UPDATE: The event went great, thanks to everyone who attended.  For those wanting the slides, here is the deck: DevOps Demystified

Konsidering Kanban

Monday, June 4th, 2012

Kanban has become an increasingly popular “agile” technique which is consider as similar to Scrum and Extreme Programming.  David Anderson created the agile form of Kanban from his experience in Japan.  In his book he tells the story of his visit to the Imperial Palace Gardens where there is no admission cost, but the flow of visitors is constrained by a stack of kanban (cards), people can enter until the kanban are exhausted, then as people leave and return the kanban someone new may enter.  From his experience he translated the technique into project management as a way to visualize and thus constrain the flow of work in progress (WIP).

WIP is the hidden killer of productivity among what Peter Drucker calls “knowledge workers”, most of us know this phenomenon as “multi-tasking”.  Multi-tasking is an illusion that a person is doing more than one thing at a time, however in reality most of the time you are in fact context-switching back and forth between multiple tasks very quickly and thus not fully engaged in either.  In some cases the consequences of multi-tasking are trivial, such as driving and talking on the phone, you are dividing your mental attention between both the conversation and your driving, but this is generally acceptable.  However, even in this common case, should either the driving situation or the conversation become serious, the facade of multi-tasking will reveal itself for the lie that it is; your attention can only be truly devoted to one thing at a time.  Think of a time you got into a serious discussion while driving… how much of the drive do you actually remember?

Anderson’s adaptation of kanban involves creating a card board by drawing rows and columns into which index cards or post-it notes can be placed.  Each kanban (card) represents work (a discrete task).  The rows  (swimlanes) are workers (a person, a team).  The columns are steps in the value chain representing state and have a work limit associated which limits how many cards may be in any given state at a given time.

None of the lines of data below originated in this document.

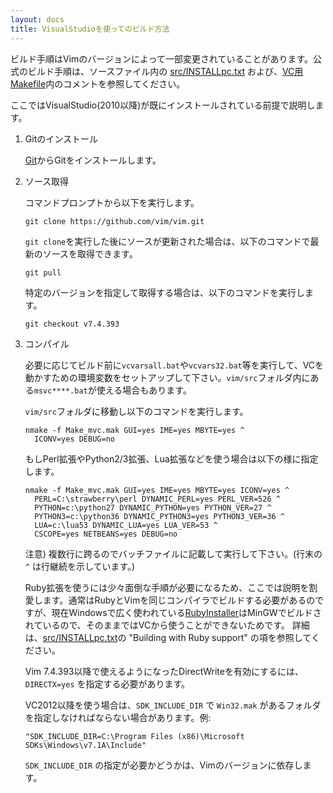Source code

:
 ```yaml
---
layout: docs
title: VisualStudioを使ってのビルド方法
---
```


ビルド手順はVimのバージョンによって一部変更されていることがあります。公式のビルド手順は、ソースファイル内の [src/INSTALLpc.txt](https://github.com/vim/vim/blob/master/src/INSTALLpc.txt) および、[VC用Makefile](https://github.com/vim/vim/blob/master/src/Make_mvc.mak)内のコメントを参照してください。

ここではVisualStudio(2010以降)が既にインストールされている前提で説明します。

1.  Gitのインストール

    [Git](https://git-scm.com/)からGitをインストールします。

2.  ソース取得

    コマンドプロンプトから以下を実行します。

        git clone https://github.com/vim/vim.git

    `git clone`を実行した後にソースが更新された場合は、以下のコマンドで最新のソースを取得できます。

        git pull

    特定のバージョンを指定して取得する場合は、以下のコマンドを実行します。

        git checkout v7.4.393

3.  コンパイル

    必要に応じてビルド前に`vcvarsall.bat`や`vcvars32.bat`等を実行して、VCを動かすための環境変数をセットアップして下さい。`vim/src`フォルダ内にある`msvc****.bat`が使える場合もあります。

    `vim/src`フォルダに移動し以下のコマンドを実行します。

        nmake -f Make_mvc.mak GUI=yes IME=yes MBYTE=yes ^
          ICONV=yes DEBUG=no

    もしPerl拡張やPython2/3拡張、Lua拡張などを使う場合は以下の様に指定します。

        nmake -f Make_mvc.mak GUI=yes IME=yes MBYTE=yes ICONV=yes ^
          PERL=C:\strawberry\perl DYNAMIC_PERL=yes PERL_VER=526 ^
          PYTHON=c:\python27 DYNAMIC_PYTHON=yes PYTHON_VER=27 ^
          PYTHON3=c:\python36 DYNAMIC_PYTHON3=yes PYTHON3_VER=36 ^
          LUA=c:\lua53 DYNAMIC_LUA=yes LUA_VER=53 ^
          CSCOPE=yes NETBEANS=yes DEBUG=no

    注意) 複数行に跨るのでバッチファイルに記載して実行して下さい。(行末の `^` は行継続を示しています。)

    Ruby拡張を使うには少々面倒な手順が必要になるため、ここでは説明を割愛します。通常はRubyとVimを同じコンパイラでビルドする必要があるのですが、現在Windowsで広く使われている[RubyInstaller](https://rubyinstaller.org/)はMinGWでビルドされているので、そのままではVCから使うことができないためです。
    詳細は、[src/INSTALLpc.txt](https://github.com/vim/vim/blob/master/src/INSTALLpc.txt)の "Building with Ruby support" の項を参照してください。

    Vim 7.4.393以降で使えるようになったDirectWriteを有効にするには、`DIRECTX=yes` を指定する必要があります。

    VC2012以降を使う場合は、`SDK_INCLUDE_DIR` で `Win32.mak` があるフォルダを指定しなければならない場合があります。例:

        "SDK_INCLUDE_DIR=C:\Program Files (x86)\Microsoft SDKs\Windows\v7.1A\Include"

    `SDK_INCLUDE_DIR` の指定が必要かどうかは、Vimのバージョンに依存します。
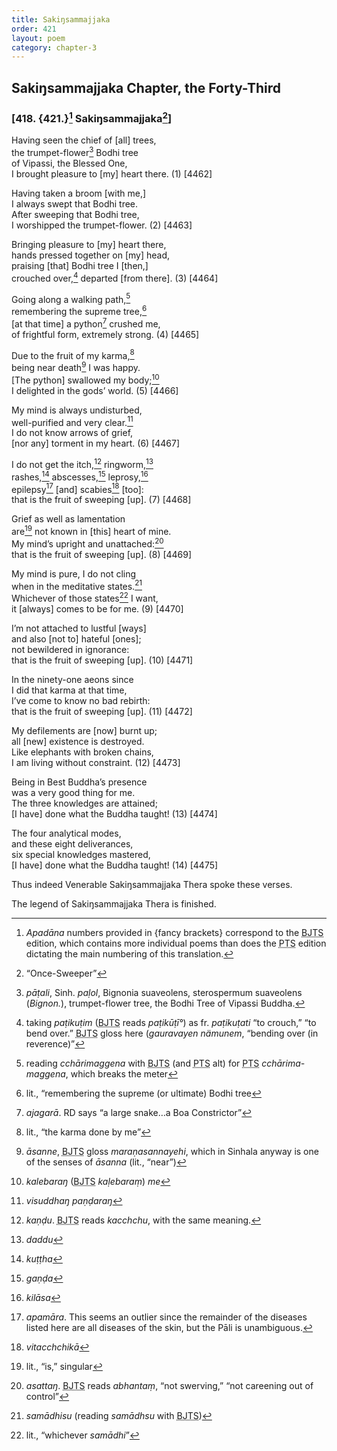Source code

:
 ```yaml
---
title: Sakiŋsammajjaka
order: 421
layout: poem
category: chapter-3
---
```


## Sakiŋsammajjaka Chapter, the Forty-Third

### \[418. {421.}[^1] Sakiŋsammajjaka[^2]\]

Having seen the chief of \[all\] trees,  
the trumpet-flower[^3] Bodhi tree  
of Vipassi, the Blessed One,  
I brought pleasure to \[my\] heart there. (1) \[4462\]

Having taken a broom \[with me,\]  
I always swept that Bodhi tree.  
After sweeping that Bodhi tree,  
I worshipped the trumpet-flower. (2) \[4463\]

Bringing pleasure to \[my\] heart there,  
hands pressed together on \[my\] head,  
praising \[that\] Bodhi tree I \[then,\]  
crouched over,[^4] departed \[from there\]. (3) \[4464\]

Going along a walking path,[^5]  
remembering the supreme tree,[^6]  
\[at that time\] a python[^7] crushed me,  
of frightful form, extremely strong. (4) \[4465\]

Due to the fruit of my karma,[^8]  
being near death[^9] I was happy.  
\[The python\] swallowed my body;[^10]  
I delighted in the gods’ world. (5) \[4466\]

My mind is always undisturbed,  
well-purified and very clear.[^11]  
I do not know arrows of grief,  
\[nor any\] torment in my heart. (6) \[4467\]

I do not get the itch,[^12] ringworm,[^13]  
rashes,[^14] abscesses,[^15] leprosy,[^16]  
epilepsy[^17] \[and\] scabies[^18] \[too\]:  
that is the fruit of sweeping \[up\]. (7) \[4468\]

Grief as well as lamentation  
are[^19] not known in \[this\] heart of mine.  
My mind’s upright and unattached:[^20]  
that is the fruit of sweeping \[up\]. (8) \[4469\]

My mind is pure, I do not cling  
when in the meditative states.[^21]  
Whichever of those states[^22] I want,  
it \[always\] comes to be for me. (9) \[4470\]

I’m not attached to lustful \[ways\]  
and also \[not to\] hateful \[ones\];  
not bewildered in ignorance:  
that is the fruit of sweeping \[up\]. (10) \[4471\]

In the ninety-one aeons since  
I did that karma at that time,  
I’ve come to know no bad rebirth:  
that is the fruit of sweeping \[up\]. (11) \[4472\]

My defilements are \[now\] burnt up;  
all \[new\] existence is destroyed.  
Like elephants with broken chains,  
I am living without constraint. (12) \[4473\]

Being in Best Buddha’s presence  
was a very good thing for me.  
The three knowledges are attained;  
\[I have\] done what the Buddha taught! (13) \[4474\]

The four analytical modes,  
and these eight deliverances,  
six special knowledges mastered,  
\[I have\] done what the Buddha taught! (14) \[4475\]

Thus indeed Venerable Sakiŋsammajjaka Thera spoke these verses.

The legend of Sakiŋsammajjaka Thera is finished.

[^1]: *Apadāna* numbers provided in {fancy brackets} correspond to the <abbr title="Buddha Jayanthi Tripitaka Series">BJTS</abbr> edition, which contains more individual poems than does the <abbr title="Pali Text Society">PTS</abbr> edition dictating the main numbering of this translation.

[^2]: “Once-Sweeper”

[^3]: *pāṭali*, Sinh. *paḷol*, Bignonia suaveolens, sterospermum suaveolens (*Bignon.*), trumpet-flower tree, the Bodhi Tree of Vipassi Buddha.

[^4]: taking *paṭikuṭim* (<abbr title="Buddha Jayanthi Tripitaka Series">BJTS</abbr> reads *paṭikūṭī°*) as fr. *paṭikuṭati* “to crouch,” “to bend over.” <abbr title="Buddha Jayanthi Tripitaka Series">BJTS</abbr> gloss here (*gauravayen nämunem*, “bending over (in reverence)”

[^5]: reading *<span class="diacritics" data-state="on">c</span><span class="no-diacritics" data-state="off">ch</span>ārimaggena* with <abbr title="Buddha Jayanthi Tripitaka Series">BJTS</abbr> (and <abbr title="Pali Text Society">PTS</abbr> alt) for <abbr title="Pali Text Society">PTS</abbr> *<span class="diacritics" data-state="on">c</span><span class="no-diacritics" data-state="off">ch</span>ārima-maggena*, which breaks the meter

[^6]: lit., “remembering the supreme (or ultimate) Bodhi tree

[^7]: *ajagarā*. RD says “a large snake…a Boa Constrictor”

[^8]: lit., “the karma done by me”

[^9]: *āsanne*, <abbr title="Buddha Jayanthi Tripitaka Series">BJTS</abbr> gloss *maraṇasannayehi*, which in Sinhala anyway is one of the senses of *āsanna* (lit., “near”)

[^10]: *kalebaraŋ* (<abbr title="Buddha Jayanthi Tripitaka Series">BJTS</abbr> *kaḷebaraṃ*) *me*

[^11]: *visuddhaŋ paṇḍaraŋ*

[^12]: *kaṇḍu*. <abbr title="Buddha Jayanthi Tripitaka Series">BJTS</abbr> reads *ka<span class="diacritics" data-state="on">c</span><span class="no-diacritics" data-state="off">ch</span>chu*, with the same meaning.

[^13]: *daddu*

[^14]: *kuṭṭha*

[^15]: *gaṇḍa*

[^16]: *kilāsa*

[^17]: *apamāra*. This seems an outlier since the remainder of the diseases listed here are all diseases of the skin, but the Pāli is unambiguous.

[^18]: *vita<span class="diacritics" data-state="on">c</span><span class="no-diacritics" data-state="off">ch</span>chikā*

[^19]: lit., “is,” singular

[^20]: *asattaŋ*. <abbr title="Buddha Jayanthi Tripitaka Series">BJTS</abbr> reads *abhantaṃ*, “not swerving,” “not careening out of control”

[^21]: *samādhisu* (reading *samādhsu* with <abbr title="Buddha Jayanthi Tripitaka Series">BJTS</abbr>)

[^22]: lit., “whichever *samādhi*”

In its most simplistic form, as shown above, there are 2 advantages gained: visualization and constraint of WIP.  Anyone can easily see how much there is to do, how much as been completed, and whats in progress, but most importantly we enforce our per-determined WIP limit.

Indeed truly constraining WIP is the strength of this system.  Any manager could create a “no multitasking” policy, but without visualizing the flow of work there is no way to enforce it.

But you probably already know all this, if your reading this, there are lots of “intro to kanban” blog posts and videos out there.  What few people know is what kanban is in a LEAN context… where it really came from and is intended to do.

Kanban was created by Taiichi Ohno as the primary signaling mechanism of the Toyota Production System (TPS) which enables “Just-In-Time (JIT) manufacturing”.  JIT is the evolution of Henry Ford’s “mass production” in which work was done in large batches and produced a lot of excess goods, aka waste.  The Toyota Production Systems foundational principles is on the reduction and elimination of waste (“muda”) so they decided to only build what they need when they needed it.. obviously there must be a buffer of finished goods inventory (cars waiting on a dealers lot to be sold), but they would keep that amount as low as possible.  So now, let me explain kanban again, but this time in the manufacturing (TPS or LEAN) context:

Kanban is Japanese for card.  At the assembly line sits a worker who puts the break assembly on the car.  The worker has a number of  “kits”, a plastic container which includes all the needed parts to build one break assembly.  The kits have kanban attached to them, so when she picks up a kit, she takes out the kanban and puts it into a tray and then builds the assembly.  Every hour a boy comes around and collects all the “used” kanban from the trays and goes to the parts dept.  The parts dept then refills the trays, attaches kanban to them, and sends them back to the assembly line.  So we’re effectively controlling and signalling the flow of goods in this closed loop. Here is an example of a real kanban:

 

But here is the really really important part… the kits are assembled from supplies of parts which have their own kanban, which control their flow.  So when a box of Part B is pulled from inventory to create a kit, that kanban signals the ordering of that part from the supplier.  The result is that instead of buying 200 of Part B every week because it matches our production schedule, we only order as many of Part B as we have kanban signaling us to do so.  At a Toyota plant, they don’t receive parts every week, they receive them every couple hours!  Kanban proliferated throughout Japan because when your using it for JIT, it requires that your suppliers do so as well to keep up with your speed… and their suppliers as well.  Here is a pallet of parts, look for the kanban attached:

So Just-In-Time manufacturing, with signaling from kanban, pulls along the entire supply chain from the final assembly line.  If you aren’t using the parts, they never get ordered… no mistakes.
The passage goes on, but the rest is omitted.